[Start of Attachment]
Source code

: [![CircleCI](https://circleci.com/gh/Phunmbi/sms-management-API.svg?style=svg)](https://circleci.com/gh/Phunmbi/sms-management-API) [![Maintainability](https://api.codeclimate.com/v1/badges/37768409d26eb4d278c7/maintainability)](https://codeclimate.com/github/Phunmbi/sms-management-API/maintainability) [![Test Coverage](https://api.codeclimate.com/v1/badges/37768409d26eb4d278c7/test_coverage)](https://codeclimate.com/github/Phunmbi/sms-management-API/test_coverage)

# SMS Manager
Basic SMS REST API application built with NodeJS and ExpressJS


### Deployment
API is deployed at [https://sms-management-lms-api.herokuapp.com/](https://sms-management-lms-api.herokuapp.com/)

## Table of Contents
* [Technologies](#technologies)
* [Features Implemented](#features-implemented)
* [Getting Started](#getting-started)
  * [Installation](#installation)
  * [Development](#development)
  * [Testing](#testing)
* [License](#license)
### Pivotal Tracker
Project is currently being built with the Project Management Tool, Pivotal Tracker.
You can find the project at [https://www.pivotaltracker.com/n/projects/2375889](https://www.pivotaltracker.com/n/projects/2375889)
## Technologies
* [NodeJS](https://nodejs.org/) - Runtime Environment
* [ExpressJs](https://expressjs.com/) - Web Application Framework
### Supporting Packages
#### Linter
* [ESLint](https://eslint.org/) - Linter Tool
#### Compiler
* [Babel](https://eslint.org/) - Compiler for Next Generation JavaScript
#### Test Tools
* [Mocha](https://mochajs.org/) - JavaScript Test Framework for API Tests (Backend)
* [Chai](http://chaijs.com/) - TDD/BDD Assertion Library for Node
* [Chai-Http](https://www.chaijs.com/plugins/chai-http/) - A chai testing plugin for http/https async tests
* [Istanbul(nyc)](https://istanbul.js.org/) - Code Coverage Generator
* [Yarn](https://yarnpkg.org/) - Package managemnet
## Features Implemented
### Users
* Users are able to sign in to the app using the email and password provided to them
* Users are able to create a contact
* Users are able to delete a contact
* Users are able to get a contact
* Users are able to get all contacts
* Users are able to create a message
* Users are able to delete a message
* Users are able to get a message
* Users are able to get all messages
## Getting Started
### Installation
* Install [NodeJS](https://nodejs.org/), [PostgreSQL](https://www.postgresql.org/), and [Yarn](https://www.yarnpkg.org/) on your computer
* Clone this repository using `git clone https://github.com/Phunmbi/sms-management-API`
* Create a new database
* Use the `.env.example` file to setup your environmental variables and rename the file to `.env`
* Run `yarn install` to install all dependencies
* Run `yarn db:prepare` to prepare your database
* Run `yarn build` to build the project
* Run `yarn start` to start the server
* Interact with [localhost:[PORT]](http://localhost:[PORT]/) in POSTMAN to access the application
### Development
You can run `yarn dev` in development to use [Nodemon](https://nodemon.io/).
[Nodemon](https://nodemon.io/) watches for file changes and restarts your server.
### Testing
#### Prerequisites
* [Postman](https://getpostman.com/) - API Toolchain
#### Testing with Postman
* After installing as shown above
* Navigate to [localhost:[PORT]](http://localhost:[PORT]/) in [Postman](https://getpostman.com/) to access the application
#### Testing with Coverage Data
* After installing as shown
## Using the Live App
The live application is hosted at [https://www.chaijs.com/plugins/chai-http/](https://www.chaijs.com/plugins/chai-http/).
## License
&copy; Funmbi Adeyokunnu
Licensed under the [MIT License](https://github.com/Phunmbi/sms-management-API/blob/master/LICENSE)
[End of Attachment]
Exercise objective: In the entries above, find the line with "build the project" and the line with "#### Prerequisites", then restate word for word both of them and every line between, with nothing more.

Reply to the task:
* Run `yarn build` to build the project
* Run `yarn start` to start the server
* Interact with [localhost:[PORT]](http://localhost:[PORT]/) in POSTMAN to access the application
### Development
You can run `yarn dev` in development to use [Nodemon](https://nodemon.io/).
[Nodemon](https://nodemon.io/) watches for file changes and restarts your server.
### Testing
#### Prerequisites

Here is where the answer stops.